[What is being asked]: If a line in the records below contains "context", copy that line.

------ Data provided ------

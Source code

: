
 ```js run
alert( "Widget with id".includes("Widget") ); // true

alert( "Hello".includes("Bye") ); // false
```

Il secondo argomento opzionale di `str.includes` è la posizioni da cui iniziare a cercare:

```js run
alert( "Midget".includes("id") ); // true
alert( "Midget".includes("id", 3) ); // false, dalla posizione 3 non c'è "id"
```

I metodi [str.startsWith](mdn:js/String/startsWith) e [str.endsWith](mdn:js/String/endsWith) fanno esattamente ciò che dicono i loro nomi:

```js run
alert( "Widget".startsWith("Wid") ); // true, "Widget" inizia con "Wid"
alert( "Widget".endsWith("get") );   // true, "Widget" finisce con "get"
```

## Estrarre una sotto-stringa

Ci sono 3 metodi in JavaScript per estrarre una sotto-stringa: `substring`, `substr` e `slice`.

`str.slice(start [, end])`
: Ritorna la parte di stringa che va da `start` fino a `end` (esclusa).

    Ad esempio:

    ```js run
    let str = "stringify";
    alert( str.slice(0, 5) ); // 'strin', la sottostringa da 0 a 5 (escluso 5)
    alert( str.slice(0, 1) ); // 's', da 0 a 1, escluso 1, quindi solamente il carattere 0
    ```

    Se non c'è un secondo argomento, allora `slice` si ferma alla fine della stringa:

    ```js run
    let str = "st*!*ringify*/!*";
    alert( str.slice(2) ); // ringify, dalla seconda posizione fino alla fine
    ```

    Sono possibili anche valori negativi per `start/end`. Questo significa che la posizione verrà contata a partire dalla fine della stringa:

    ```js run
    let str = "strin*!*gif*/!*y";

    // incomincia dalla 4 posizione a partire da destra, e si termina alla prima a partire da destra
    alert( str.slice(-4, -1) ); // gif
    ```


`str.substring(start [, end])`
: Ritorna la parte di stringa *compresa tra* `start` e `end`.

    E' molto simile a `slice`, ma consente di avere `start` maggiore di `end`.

------
------ Data provided ------

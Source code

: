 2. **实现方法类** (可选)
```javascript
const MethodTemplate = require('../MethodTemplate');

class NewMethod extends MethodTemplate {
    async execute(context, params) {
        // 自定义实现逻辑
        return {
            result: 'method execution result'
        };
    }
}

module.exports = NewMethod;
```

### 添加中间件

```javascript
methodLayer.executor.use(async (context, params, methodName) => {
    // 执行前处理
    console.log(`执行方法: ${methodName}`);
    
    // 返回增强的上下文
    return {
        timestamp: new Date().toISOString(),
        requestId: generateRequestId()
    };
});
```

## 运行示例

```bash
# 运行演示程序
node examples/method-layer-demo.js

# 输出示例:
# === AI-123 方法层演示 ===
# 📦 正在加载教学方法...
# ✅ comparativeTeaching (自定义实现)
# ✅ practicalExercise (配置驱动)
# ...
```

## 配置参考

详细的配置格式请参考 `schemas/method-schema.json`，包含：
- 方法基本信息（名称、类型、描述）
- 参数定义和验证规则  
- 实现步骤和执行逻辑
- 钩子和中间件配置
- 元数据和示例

------

[Exercise answer]:
    async execute(context, params) {
methodLayer.executor.use(async (context, params, methodName) => {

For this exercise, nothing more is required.